- _Action item_: Wherever the word "Technical" appears in a line of the data, that line should be copied.

(Source records)
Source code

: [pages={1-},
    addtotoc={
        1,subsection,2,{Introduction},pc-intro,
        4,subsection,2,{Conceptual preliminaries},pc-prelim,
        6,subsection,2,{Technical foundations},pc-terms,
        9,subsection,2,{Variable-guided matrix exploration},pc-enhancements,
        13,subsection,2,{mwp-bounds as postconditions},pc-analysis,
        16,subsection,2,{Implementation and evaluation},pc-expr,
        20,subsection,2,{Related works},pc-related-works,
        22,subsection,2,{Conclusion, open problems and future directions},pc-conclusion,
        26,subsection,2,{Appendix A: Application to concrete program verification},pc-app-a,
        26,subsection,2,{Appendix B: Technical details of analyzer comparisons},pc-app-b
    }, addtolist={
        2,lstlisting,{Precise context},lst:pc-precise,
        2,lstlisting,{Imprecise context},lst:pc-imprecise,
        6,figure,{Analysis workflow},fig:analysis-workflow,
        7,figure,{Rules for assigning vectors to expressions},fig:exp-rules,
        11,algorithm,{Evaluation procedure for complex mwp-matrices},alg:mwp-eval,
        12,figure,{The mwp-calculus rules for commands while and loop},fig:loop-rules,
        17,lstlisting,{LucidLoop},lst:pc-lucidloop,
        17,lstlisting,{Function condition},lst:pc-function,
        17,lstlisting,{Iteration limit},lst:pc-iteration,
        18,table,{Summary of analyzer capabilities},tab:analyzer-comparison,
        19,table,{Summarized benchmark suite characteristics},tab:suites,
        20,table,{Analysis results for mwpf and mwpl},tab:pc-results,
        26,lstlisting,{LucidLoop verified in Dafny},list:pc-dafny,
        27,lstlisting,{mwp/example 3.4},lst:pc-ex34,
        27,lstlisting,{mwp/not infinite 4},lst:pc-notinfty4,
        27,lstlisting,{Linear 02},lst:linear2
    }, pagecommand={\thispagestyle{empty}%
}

- _Solution to this exercise_:
        6,subsection,2,{Technical foundations},pc-terms,
        26,subsection,2,{Appendix B: Technical details of analyzer comparisons},pc-app-b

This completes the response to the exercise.